In this study, we aim to investigate the effects of gut microbiota and host Cyp450s on pharmacokinetic variability in mice with non-alcoholic steatohepatitis (NASH), and to elucidate the contribution of gut microbiota and host Cyp450s to pharmacokinetic variability in this setting.

Methods

The pharmacokinetic variability of mice with NASH was explored under intragastric and intravenous administrations of a cocktail mixture of omeprazole, phenacetin, midazolam, tolbutamide, chlorzoxazone, and metoprolol, after which the results were compared with those obtained from the control group. Thereafter, the pharmacokinetic variabilities of all drugs and their relations to the changes in gut microbiota and host Cyp450s were compared and analyzed.

Results

The exposures of all drugs, except metoprolol, significantly increased in the NASH group under intragastric administration. However, no significant increase in the exposure of all drugs, except tolbutamide, was observed in the NASH group under intravenous administration.
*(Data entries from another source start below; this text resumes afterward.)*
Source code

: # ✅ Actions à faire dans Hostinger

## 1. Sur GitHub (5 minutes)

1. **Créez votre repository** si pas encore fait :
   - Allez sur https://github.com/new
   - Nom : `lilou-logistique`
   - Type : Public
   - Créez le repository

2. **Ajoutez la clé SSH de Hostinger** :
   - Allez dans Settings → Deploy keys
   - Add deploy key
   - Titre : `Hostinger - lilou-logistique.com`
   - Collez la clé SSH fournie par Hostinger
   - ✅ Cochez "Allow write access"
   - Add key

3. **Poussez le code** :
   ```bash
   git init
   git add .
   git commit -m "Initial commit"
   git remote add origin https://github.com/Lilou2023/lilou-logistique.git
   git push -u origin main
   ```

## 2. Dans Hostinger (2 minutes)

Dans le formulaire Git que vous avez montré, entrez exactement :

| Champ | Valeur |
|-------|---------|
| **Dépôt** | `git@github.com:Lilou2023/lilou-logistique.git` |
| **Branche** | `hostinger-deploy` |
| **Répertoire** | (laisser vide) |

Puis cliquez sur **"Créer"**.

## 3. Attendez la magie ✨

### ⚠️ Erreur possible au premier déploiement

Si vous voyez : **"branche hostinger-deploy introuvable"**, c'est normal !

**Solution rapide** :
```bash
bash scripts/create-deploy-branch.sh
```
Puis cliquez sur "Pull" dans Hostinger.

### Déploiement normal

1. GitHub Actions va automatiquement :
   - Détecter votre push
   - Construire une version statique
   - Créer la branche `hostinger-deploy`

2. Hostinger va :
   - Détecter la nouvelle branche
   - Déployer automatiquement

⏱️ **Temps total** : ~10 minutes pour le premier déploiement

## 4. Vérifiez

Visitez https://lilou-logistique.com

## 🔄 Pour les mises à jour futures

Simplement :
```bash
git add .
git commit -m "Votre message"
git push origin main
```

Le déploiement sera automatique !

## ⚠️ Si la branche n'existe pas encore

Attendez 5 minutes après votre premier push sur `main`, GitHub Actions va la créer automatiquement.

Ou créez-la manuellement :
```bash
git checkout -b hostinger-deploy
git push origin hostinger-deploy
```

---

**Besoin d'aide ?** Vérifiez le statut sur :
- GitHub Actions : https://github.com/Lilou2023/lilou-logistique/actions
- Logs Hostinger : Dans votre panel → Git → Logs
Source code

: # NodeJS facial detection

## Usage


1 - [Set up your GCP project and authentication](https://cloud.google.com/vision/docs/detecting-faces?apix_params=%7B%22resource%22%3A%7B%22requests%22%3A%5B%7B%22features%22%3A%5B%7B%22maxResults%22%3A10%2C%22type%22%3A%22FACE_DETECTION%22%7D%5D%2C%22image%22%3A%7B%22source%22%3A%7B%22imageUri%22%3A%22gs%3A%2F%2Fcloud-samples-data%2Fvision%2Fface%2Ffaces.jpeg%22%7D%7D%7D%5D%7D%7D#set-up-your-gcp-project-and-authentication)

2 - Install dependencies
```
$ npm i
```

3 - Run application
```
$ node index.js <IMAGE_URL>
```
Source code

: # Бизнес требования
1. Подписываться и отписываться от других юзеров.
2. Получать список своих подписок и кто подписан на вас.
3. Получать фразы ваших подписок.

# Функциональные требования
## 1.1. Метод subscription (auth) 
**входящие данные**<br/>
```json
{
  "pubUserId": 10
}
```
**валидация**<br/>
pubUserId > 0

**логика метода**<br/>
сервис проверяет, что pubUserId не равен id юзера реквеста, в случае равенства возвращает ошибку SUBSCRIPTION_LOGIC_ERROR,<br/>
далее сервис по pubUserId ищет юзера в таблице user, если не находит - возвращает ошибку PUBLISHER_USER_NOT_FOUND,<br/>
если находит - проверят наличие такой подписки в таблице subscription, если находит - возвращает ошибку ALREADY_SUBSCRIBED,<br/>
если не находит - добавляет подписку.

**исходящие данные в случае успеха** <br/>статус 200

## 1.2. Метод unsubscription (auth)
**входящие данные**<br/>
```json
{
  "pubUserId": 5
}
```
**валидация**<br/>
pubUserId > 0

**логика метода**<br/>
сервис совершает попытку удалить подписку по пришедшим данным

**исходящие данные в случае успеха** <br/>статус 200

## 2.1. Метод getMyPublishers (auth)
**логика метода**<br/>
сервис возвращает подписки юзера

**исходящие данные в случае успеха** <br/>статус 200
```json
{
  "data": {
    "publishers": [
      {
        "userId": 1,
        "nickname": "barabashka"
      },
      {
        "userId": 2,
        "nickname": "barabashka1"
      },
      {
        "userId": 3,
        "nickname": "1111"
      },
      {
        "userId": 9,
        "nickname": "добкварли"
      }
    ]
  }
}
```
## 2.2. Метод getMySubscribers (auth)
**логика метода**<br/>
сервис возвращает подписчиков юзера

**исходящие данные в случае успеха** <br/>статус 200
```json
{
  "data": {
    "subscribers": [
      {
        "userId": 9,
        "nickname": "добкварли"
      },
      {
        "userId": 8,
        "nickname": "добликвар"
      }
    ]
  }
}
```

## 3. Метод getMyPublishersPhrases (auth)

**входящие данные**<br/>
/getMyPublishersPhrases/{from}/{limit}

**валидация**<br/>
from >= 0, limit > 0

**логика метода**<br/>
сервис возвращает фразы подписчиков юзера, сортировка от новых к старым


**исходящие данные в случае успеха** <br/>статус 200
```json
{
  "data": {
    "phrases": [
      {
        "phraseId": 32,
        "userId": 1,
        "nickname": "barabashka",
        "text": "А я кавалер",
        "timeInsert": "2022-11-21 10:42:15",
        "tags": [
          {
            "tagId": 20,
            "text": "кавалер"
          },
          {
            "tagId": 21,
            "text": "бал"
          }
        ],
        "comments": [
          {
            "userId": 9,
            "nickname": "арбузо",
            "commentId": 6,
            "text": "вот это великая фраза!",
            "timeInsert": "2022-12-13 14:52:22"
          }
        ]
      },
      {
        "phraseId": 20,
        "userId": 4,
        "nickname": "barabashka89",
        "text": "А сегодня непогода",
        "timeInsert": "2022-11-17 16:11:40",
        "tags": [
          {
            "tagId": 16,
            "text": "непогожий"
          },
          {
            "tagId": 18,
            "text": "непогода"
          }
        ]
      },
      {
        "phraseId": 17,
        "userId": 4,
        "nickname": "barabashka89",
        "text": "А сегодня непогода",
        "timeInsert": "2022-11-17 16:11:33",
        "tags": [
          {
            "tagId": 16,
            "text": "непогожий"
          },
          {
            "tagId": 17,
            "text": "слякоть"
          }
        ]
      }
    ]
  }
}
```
The pharmacokinetic variabilities of phenacetin, midazolam, omeprazole, and chlorzoxazone were mainly associated with decreased elimination activity in the gut microbiota. By contrast, the pharmacokinetic variability of tolbutamide was mainly related to the change in the host Cyp2c65. Notably, gut microbiota and host Cyp450s exerted minimal effects on the pharmacokinetic variability of metoprolol.

Conclusion

Gut microbiota and host Cyp450s co-contribute to the pharmacokinetic variability in mice with NASH, and the degree of contribution varies from drug to drug. The present findings provide new insights into the explanation of pharmacokinetic variability in disease states.

中文翻译：

肠道微生物群和宿主 Cyp450 共同促成了非酒精性脂肪性肝炎小鼠的药代动力学变异性：不同药物的影响各不相同

介绍

疾病状态的药代动力学变异性在临床实践中很常见，但其潜在机制仍不清楚。最近，肠道微生物群被认为在药代动力学上与宿主肝脏相当。尽管一些研究探讨了肠道微生物群和宿主 Cyp450 在药物药代动力学中的作用，但很少有人探讨它们对药代动力学变异性的影响，尤其是在疾病状态下。

目标

在这项研究中，我们旨在研究肠道微生物群和宿主 Cyp450s 对非酒精性脂肪性肝炎 (NASH) 小鼠药代动力学变异性的影响，并阐明肠道微生物群和宿主 Cyp450s 在这种情况下对药代动力学变异性的贡献。

方法

研究了在胃内和静脉内给予奥美拉唑、非那西丁、咪达唑仑、甲苯磺丁脲、氯唑沙宗和美托洛尔混合物的情况下 NASH 小鼠的药代动力学变异性，然后将结果与对照组的结果进行比较。此后，对所有药物的药代动力学变异性及其与肠道菌群和宿主 Cyp450 变化的关系进行了比较和分析。

结果

除美托洛尔外，所有药物的暴露量在 NASH 组胃内给药均显着增加。然而，在 NASH 组静脉给药下，除甲苯磺丁脲外，所有药物的暴露量均未显着增加。非那西丁、咪达唑仑、奥美拉唑和氯唑沙宗的药代动力学差异主要与肠道微生物群的消除活性降低有关。相比之下，甲苯磺丁脲的药代动力学变异性主要与宿主 Cyp2c65 的变化有关。值得注意的是，肠道微生物群和宿主 Cyp450 对美托洛尔的药代动力学变异性影响很小。